What the exercise asks: With the pictures excluded, reproduce all of the data exactly.

Data for processing:
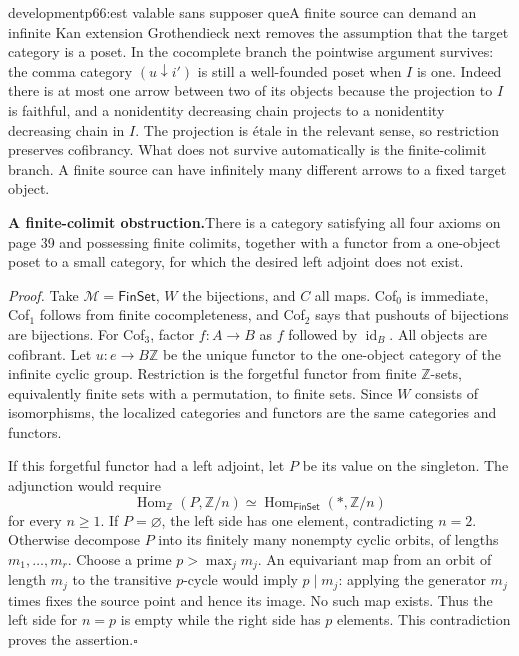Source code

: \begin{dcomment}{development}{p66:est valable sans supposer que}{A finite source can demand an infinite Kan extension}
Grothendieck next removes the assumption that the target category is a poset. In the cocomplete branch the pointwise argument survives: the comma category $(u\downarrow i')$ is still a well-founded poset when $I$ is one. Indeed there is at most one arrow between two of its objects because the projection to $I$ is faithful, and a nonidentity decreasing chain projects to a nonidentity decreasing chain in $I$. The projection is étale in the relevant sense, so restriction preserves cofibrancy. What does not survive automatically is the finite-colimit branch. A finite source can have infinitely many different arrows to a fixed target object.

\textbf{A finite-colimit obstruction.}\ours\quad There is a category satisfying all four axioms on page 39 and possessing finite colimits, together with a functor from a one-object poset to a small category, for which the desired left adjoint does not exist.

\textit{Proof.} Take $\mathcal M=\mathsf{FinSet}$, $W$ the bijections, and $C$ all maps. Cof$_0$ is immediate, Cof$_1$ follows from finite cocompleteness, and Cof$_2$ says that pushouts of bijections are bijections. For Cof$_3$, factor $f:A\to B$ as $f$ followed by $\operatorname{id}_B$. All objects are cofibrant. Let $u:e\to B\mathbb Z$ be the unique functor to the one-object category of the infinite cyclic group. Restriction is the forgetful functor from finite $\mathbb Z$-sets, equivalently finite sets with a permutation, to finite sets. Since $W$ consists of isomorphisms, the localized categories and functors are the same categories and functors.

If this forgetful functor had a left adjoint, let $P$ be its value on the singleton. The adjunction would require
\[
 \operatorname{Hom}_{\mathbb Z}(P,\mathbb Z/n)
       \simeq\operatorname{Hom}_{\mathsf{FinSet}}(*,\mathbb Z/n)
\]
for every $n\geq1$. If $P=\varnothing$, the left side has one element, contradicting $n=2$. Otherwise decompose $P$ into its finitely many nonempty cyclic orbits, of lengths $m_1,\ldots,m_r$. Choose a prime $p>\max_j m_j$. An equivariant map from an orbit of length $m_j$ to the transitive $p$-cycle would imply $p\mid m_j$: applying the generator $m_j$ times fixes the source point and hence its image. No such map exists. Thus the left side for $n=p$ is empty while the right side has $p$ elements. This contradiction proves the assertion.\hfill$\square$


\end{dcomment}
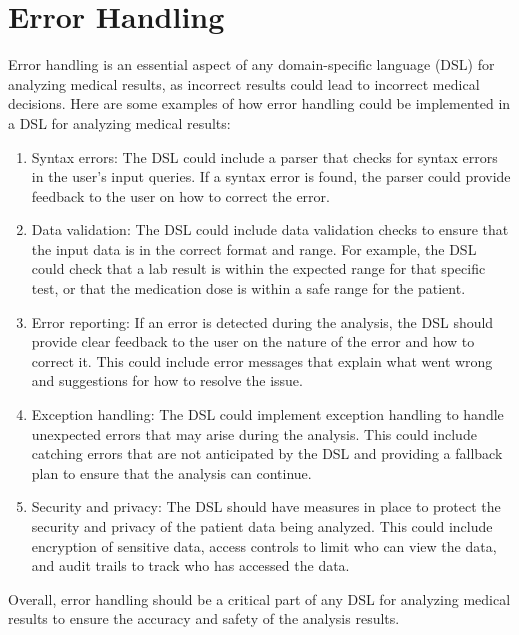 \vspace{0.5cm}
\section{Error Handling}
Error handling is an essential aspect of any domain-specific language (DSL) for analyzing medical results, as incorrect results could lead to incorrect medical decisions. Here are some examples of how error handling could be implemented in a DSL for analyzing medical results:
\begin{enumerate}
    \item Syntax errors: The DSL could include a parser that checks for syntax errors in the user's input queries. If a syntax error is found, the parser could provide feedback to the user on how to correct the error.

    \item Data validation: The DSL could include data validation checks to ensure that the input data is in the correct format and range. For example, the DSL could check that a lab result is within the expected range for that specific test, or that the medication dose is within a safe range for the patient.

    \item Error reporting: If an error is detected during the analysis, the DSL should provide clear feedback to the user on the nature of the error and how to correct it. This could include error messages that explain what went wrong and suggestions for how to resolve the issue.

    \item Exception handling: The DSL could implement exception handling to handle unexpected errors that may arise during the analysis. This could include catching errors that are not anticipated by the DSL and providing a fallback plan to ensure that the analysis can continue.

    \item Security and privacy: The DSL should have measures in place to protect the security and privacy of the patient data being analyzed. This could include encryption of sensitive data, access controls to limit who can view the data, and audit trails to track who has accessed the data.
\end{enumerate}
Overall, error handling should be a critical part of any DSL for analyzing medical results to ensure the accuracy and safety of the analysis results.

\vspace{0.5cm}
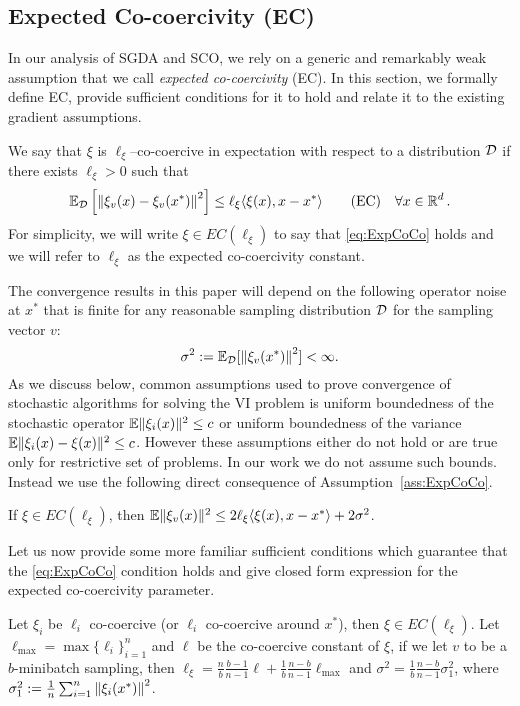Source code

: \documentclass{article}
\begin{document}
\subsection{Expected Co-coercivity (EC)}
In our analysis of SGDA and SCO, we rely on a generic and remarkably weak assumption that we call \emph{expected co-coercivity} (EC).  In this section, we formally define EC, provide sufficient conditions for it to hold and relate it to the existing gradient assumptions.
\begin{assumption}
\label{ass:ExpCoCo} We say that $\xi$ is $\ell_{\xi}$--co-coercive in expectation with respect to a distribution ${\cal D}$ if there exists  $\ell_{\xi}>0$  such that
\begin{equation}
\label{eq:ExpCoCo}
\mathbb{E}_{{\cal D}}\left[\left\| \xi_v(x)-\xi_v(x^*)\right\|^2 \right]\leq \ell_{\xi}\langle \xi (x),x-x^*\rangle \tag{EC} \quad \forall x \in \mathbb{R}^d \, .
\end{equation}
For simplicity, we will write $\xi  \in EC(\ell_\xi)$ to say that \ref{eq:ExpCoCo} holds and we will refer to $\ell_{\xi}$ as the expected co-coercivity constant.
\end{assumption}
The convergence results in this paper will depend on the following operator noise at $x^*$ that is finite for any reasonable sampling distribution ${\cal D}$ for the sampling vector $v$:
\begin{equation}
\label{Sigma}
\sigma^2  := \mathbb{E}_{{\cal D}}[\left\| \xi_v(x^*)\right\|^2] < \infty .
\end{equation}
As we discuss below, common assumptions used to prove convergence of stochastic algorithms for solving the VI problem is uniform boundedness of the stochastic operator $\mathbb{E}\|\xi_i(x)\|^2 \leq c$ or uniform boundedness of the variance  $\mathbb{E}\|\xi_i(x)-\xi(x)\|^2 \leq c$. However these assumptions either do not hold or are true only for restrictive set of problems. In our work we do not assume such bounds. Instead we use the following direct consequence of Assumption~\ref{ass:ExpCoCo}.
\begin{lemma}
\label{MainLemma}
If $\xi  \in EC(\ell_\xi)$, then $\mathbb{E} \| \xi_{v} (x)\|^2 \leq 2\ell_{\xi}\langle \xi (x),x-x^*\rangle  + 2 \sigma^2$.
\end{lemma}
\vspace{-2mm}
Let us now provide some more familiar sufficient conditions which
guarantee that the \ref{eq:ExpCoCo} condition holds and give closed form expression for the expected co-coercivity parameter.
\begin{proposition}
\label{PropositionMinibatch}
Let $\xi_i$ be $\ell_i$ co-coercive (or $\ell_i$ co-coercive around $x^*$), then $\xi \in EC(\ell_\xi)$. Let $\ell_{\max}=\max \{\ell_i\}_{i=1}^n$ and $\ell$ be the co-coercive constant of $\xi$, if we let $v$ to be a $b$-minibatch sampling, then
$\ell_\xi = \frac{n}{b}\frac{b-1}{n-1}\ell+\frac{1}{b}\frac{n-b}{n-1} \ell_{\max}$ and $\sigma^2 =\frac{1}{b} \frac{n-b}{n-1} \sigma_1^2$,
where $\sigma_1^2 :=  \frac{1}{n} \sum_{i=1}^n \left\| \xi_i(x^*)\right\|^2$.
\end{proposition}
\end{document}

Worked solution:
Source code

: \begin{dcomment}{development}{p66:est valable sans supposer que}{A finite source can demand an infinite Kan extension}
Grothendieck next removes the assumption that the target category is a poset. In the cocomplete branch the pointwise argument survives: the comma category $(u\downarrow i')$ is still a well-founded poset when $I$ is one. Indeed there is at most one arrow between two of its objects because the projection to $I$ is faithful, and a nonidentity decreasing chain projects to a nonidentity decreasing chain in $I$. The projection is étale in the relevant sense, so restriction preserves cofibrancy. What does not survive automatically is the finite-colimit branch. A finite source can have infinitely many different arrows to a fixed target object.

\textbf{A finite-colimit obstruction.}\ours\quad There is a category satisfying all four axioms on page 39 and possessing finite colimits, together with a functor from a one-object poset to a small category, for which the desired left adjoint does not exist.

\textit{Proof.} Take $\mathcal M=\mathsf{FinSet}$, $W$ the bijections, and $C$ all maps. Cof$_0$ is immediate, Cof$_1$ follows from finite cocompleteness, and Cof$_2$ says that pushouts of bijections are bijections. For Cof$_3$, factor $f:A\to B$ as $f$ followed by $\operatorname{id}_B$. All objects are cofibrant. Let $u:e\to B\mathbb Z$ be the unique functor to the one-object category of the infinite cyclic group. Restriction is the forgetful functor from finite $\mathbb Z$-sets, equivalently finite sets with a permutation, to finite sets. Since $W$ consists of isomorphisms, the localized categories and functors are the same categories and functors.

If this forgetful functor had a left adjoint, let $P$ be its value on the singleton. The adjunction would require
\[
 \operatorname{Hom}_{\mathbb Z}(P,\mathbb Z/n)
       \simeq\operatorname{Hom}_{\mathsf{FinSet}}(*,\mathbb Z/n)
\]
for every $n\geq1$. If $P=\varnothing$, the left side has one element, contradicting $n=2$. Otherwise decompose $P$ into its finitely many nonempty cyclic orbits, of lengths $m_1,\ldots,m_r$. Choose a prime $p>\max_j m_j$. An equivariant map from an orbit of length $m_j$ to the transitive $p$-cycle would imply $p\mid m_j$: applying the generator $m_j$ times fixes the source point and hence its image. No such map exists. Thus the left side for $n=p$ is empty while the right side has $p$ elements. This contradiction proves the assertion.\hfill$\square$


\end{dcomment}
 \vspace{0.5cm}
\section{Error Handling}
Error handling is an essential aspect of any domain-specific language (DSL) for analyzing medical results, as incorrect results could lead to incorrect medical decisions. Here are some examples of how error handling could be implemented in a DSL for analyzing medical results:
\begin{enumerate}
    \item Syntax errors: The DSL could include a parser that checks for syntax errors in the user's input queries. If a syntax error is found, the parser could provide feedback to the user on how to correct the error.

    \item Data validation: The DSL could include data validation checks to ensure that the input data is in the correct format and range. For example, the DSL could check that a lab result is within the expected range for that specific test, or that the medication dose is within a safe range for the patient.

    \item Error reporting: If an error is detected during the analysis, the DSL should provide clear feedback to the user on the nature of the error and how to correct it. This could include error messages that explain what went wrong and suggestions for how to resolve the issue.

    \item Exception handling: The DSL could implement exception handling to handle unexpected errors that may arise during the analysis. This could include catching errors that are not anticipated by the DSL and providing a fallback plan to ensure that the analysis can continue.

    \item Security and privacy: The DSL should have measures in place to protect the security and privacy of the patient data being analyzed. This could include encryption of sensitive data, access controls to limit who can view the data, and audit trails to track who has accessed the data.
\end{enumerate}
Overall, error handling should be a critical part of any DSL for analyzing medical results to ensure the accuracy and safety of the analysis results.

\vspace{0.5cm}
Source code

: \documentclass{article}
\begin{document}
\subsection{Expected Co-coercivity (EC)}
In our analysis of SGDA and SCO, we rely on a generic and remarkably weak assumption that we call \emph{expected co-coercivity} (EC).  In this section, we formally define EC, provide sufficient conditions for it to hold and relate it to the existing gradient assumptions.
\begin{assumption}
\label{ass:ExpCoCo} We say that $\xi$ is $\ell_{\xi}$--co-coercive in expectation with respect to a distribution ${\cal D}$ if there exists  $\ell_{\xi}>0$  such that
\begin{equation}
\label{eq:ExpCoCo}
\mathbb{E}_{{\cal D}}\left[\left\| \xi_v(x)-\xi_v(x^*)\right\|^2 \right]\leq \ell_{\xi}\langle \xi (x),x-x^*\rangle \tag{EC} \quad \forall x \in \mathbb{R}^d \, .
\end{equation}
For simplicity, we will write $\xi  \in EC(\ell_\xi)$ to say that \ref{eq:ExpCoCo} holds and we will refer to $\ell_{\xi}$ as the expected co-coercivity constant.
\end{assumption}
The convergence results in this paper will depend on the following operator noise at $x^*$ that is finite for any reasonable sampling distribution ${\cal D}$ for the sampling vector $v$:
\begin{equation}
\label{Sigma}
\sigma^2  := \mathbb{E}_{{\cal D}}[\left\| \xi_v(x^*)\right\|^2] < \infty .
\end{equation}
As we discuss below, common assumptions used to prove convergence of stochastic algorithms for solving the VI problem is uniform boundedness of the stochastic operator $\mathbb{E}\|\xi_i(x)\|^2 \leq c$ or uniform boundedness of the variance  $\mathbb{E}\|\xi_i(x)-\xi(x)\|^2 \leq c$. However these assumptions either do not hold or are true only for restrictive set of problems. In our work we do not assume such bounds. Instead we use the following direct consequence of Assumption~\ref{ass:ExpCoCo}.
\begin{lemma}
\label{MainLemma}
If $\xi  \in EC(\ell_\xi)$, then $\mathbb{E} \| \xi_{v} (x)\|^2 \leq 2\ell_{\xi}\langle \xi (x),x-x^*\rangle  + 2 \sigma^2$.
\end{lemma}
\vspace{-2mm}
Let us now provide some more familiar sufficient conditions which
guarantee that the \ref{eq:ExpCoCo} condition holds and give closed form expression for the expected co-coercivity parameter.
\begin{proposition}
\label{PropositionMinibatch}
Let $\xi_i$ be $\ell_i$ co-coercive (or $\ell_i$ co-coercive around $x^*$), then $\xi \in EC(\ell_\xi)$. Let $\ell_{\max}=\max \{\ell_i\}_{i=1}^n$ and $\ell$ be the co-coercive constant of $\xi$, if we let $v$ to be a $b$-minibatch sampling, then
$\ell_\xi = \frac{n}{b}\frac{b-1}{n-1}\ell+\frac{1}{b}\frac{n-b}{n-1} \ell_{\max}$ and $\sigma^2 =\frac{1}{b} \frac{n-b}{n-1} \sigma_1^2$,
where $\sigma_1^2 :=  \frac{1}{n} \sum_{i=1}^n \left\| \xi_i(x^*)\right\|^2$.
\end{proposition}
\end{document}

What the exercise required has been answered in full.